Reading with... Peter Orner

photo: Phoebe Orner

Peter Orner is the author of seven books of fiction and nonfiction and recipient of four Pushcart Prizes. He is chair of the English and Creative Writing Department at Dartmouth College. The Gossip Columnist's Daughter (Little, Brown, August 12, 2025) is the story of a contemporary writer's epic and comic quest, which weaves together family drama and a true-life unsolved case of a Hollywood starlet's death.

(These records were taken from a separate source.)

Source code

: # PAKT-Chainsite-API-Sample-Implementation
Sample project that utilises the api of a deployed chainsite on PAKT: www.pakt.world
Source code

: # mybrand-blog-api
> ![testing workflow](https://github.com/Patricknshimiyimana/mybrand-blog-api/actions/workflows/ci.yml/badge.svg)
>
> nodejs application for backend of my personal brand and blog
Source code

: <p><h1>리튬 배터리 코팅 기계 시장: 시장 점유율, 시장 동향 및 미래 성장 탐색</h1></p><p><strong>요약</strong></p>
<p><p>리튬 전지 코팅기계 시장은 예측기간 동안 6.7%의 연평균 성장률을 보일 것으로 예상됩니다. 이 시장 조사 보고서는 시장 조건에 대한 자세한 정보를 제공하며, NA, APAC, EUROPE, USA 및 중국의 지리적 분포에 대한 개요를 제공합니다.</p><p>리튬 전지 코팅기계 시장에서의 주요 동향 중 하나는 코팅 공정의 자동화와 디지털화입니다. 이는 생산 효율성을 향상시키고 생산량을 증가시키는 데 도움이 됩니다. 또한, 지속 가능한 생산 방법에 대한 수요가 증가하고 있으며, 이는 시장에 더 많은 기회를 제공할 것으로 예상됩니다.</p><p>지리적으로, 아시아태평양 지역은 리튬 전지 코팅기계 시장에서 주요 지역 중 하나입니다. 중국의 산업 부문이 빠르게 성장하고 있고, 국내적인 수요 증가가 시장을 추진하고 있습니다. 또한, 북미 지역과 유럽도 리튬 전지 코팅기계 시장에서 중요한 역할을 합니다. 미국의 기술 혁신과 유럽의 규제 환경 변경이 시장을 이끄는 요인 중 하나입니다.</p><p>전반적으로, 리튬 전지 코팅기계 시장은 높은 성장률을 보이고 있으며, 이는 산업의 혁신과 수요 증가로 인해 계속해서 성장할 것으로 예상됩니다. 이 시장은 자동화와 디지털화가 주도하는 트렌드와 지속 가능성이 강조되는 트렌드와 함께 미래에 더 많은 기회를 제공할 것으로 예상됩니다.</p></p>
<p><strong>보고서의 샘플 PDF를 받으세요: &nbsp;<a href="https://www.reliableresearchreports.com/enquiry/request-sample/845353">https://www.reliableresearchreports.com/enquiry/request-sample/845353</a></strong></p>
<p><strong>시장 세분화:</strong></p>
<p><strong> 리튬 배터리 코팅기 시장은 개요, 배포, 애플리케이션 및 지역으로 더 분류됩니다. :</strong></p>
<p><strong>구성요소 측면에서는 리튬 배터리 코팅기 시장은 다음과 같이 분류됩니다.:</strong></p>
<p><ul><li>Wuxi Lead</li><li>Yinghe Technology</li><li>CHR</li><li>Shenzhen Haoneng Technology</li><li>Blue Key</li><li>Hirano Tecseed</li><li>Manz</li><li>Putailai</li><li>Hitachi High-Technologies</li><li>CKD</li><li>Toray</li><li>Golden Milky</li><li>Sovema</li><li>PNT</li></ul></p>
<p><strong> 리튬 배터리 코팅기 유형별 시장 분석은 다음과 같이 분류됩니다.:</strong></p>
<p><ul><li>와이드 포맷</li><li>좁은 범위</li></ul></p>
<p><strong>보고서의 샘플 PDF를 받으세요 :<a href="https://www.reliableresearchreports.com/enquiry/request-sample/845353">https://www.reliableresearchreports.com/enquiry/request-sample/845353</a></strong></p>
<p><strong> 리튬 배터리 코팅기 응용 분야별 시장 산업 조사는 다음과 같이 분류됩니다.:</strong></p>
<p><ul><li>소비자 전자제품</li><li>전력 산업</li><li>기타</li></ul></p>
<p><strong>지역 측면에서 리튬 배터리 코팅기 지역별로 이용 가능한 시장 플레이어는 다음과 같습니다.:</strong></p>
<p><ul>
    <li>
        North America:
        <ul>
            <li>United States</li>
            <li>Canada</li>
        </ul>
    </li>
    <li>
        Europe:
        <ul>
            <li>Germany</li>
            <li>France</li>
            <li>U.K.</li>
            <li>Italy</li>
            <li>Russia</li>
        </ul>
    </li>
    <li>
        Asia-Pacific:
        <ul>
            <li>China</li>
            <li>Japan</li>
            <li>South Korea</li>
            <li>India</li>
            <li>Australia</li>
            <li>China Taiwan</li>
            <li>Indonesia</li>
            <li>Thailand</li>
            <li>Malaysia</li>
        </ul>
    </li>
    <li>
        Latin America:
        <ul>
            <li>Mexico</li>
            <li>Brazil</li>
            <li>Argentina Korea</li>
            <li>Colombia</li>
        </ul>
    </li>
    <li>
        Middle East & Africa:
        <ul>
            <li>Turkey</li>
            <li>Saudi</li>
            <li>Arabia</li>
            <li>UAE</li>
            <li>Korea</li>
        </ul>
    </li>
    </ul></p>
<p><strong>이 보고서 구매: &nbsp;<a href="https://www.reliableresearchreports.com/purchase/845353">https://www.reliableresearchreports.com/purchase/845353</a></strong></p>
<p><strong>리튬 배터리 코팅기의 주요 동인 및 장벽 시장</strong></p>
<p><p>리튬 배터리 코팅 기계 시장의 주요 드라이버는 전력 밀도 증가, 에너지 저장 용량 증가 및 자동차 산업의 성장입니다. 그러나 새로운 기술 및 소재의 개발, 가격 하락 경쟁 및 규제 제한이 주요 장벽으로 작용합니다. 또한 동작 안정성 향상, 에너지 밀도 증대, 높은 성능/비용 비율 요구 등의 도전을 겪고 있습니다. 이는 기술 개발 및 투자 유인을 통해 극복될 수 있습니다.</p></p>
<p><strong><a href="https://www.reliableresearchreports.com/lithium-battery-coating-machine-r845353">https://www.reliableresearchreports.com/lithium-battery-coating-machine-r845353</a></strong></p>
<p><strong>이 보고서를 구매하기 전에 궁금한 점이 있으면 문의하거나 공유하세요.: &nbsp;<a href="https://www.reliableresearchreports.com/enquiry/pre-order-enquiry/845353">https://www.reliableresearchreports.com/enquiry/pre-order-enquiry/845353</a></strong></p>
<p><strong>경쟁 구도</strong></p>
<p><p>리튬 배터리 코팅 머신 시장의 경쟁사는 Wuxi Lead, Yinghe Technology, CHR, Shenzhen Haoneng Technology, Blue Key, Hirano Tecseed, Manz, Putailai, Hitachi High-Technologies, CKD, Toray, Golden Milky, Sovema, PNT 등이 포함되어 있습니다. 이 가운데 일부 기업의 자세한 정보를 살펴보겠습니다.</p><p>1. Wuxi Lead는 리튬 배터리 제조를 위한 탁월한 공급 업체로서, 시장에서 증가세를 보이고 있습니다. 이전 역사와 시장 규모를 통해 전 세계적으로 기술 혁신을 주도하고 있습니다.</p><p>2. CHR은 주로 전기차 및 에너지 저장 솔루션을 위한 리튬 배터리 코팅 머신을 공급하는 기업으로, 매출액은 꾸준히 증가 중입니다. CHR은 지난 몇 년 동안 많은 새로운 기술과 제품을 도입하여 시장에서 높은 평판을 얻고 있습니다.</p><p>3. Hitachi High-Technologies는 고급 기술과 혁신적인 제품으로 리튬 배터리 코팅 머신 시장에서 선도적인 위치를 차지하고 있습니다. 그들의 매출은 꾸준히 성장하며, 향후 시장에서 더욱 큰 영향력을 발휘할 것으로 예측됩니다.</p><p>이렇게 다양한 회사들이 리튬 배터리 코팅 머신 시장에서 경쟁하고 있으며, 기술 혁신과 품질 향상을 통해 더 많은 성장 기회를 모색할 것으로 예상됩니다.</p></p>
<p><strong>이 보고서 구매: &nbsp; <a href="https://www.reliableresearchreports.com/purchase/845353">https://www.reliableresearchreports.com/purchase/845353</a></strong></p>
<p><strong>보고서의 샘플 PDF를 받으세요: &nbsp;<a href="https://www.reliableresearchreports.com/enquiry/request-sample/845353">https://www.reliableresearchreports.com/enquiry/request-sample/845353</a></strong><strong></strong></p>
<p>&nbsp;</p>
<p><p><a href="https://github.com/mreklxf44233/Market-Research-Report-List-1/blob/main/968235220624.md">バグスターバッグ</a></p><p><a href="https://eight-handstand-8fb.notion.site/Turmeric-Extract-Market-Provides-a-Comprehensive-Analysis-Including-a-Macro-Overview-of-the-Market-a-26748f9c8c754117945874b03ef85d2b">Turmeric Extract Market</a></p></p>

Handsell readers your book in 25 words or less:

Revenge, it's about revenge.

On your nightstand now:

An old radio I can't get to work. Pills. Patrick Modiano's Ballerina. The First and Last King of Haiti by Marlene L. Daut. The Lady in the Lake by Raymond Chandler. I Heard Her Call My Name by Lucy Sante. Edward Hirsch's new one, My Childhood in Pieces: A Stand-Up Comedy, a Skokie Elegy. The Shared World by Vievee Francis. Berlin Stories by Robert Walser. More pills.

Favorite book when you were a child:

The Pushcart War by Jean Merrill. Has any book, kid book or not a kid book, explained human relations, or economics, any better?

Your top five authors:

Marilynne Robinson
John Edgar Wideman
Andre Dubus
Isaac Babel
Gina Berriault

Can I have six?

Juan Rulfo.

No, wait, seven.

Wright Morris.

Shit.

Eudora Welty.

Okay, one more.

Primo Levi.

Damn, can't leave off Mavis.

Mavis Gallant.

A belligerent drunk genius is yelling at me from the bookshelf.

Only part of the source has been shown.